**Recorded information**
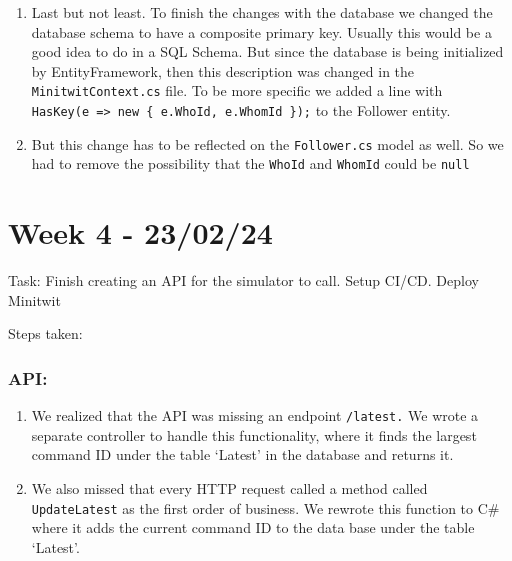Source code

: \begin{enumerate}
    \item Last but not least. To finish the changes with the database we changed the database schema to have a composite primary key. Usually this would be a good idea to do in a SQL Schema. But since the database is being initialized by EntityFramework, then this description was changed in the \texttt{MinitwitContext.cs} file. To be more specific we added a line with \texttt{HasKey(e\ =\textgreater{}\ new\ \{\ e.WhoId,\ e.WhomId\ \});} to the Follower entity.
    \item But this change has to be reflected on the \texttt{Follower.cs} model as well. So we had to remove the possibility that the \texttt{WhoId} and \texttt{WhomId} could be \texttt{null}
\end{enumerate}

\section{Week 4 - 23/02/24}
\label{log:week4}

Task: Finish creating an API for the simulator to call. Setup CI/CD.
Deploy Minitwit

Steps taken:

\subsubsection{API:}
\label{log:api}

\begin{enumerate}
    \item We realized that the API was missing an endpoint \texttt{/latest.} We wrote a separate controller to handle this functionality, where it finds the largest command ID under the table `Latest' in the database and returns it.
    \item We also missed that every HTTP request called a method called \texttt{UpdateLatest} as the first order of business. We rewrote this function to C\# where it adds the current command ID to the data base under the table `Latest'.
\end{enumerate}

**The task**
Please copy only the lines from the one with "and returns it." through the final line of the records above, both ends included.

**Written solution**
    \item We realized that the API was missing an endpoint \texttt{/latest.} We wrote a separate controller to handle this functionality, where it finds the largest command ID under the table `Latest' in the database and returns it.
    \item We also missed that every HTTP request called a method called \texttt{UpdateLatest} as the first order of business. We rewrote this function to C\# where it adds the current command ID to the data base under the table `Latest'.
\end{enumerate}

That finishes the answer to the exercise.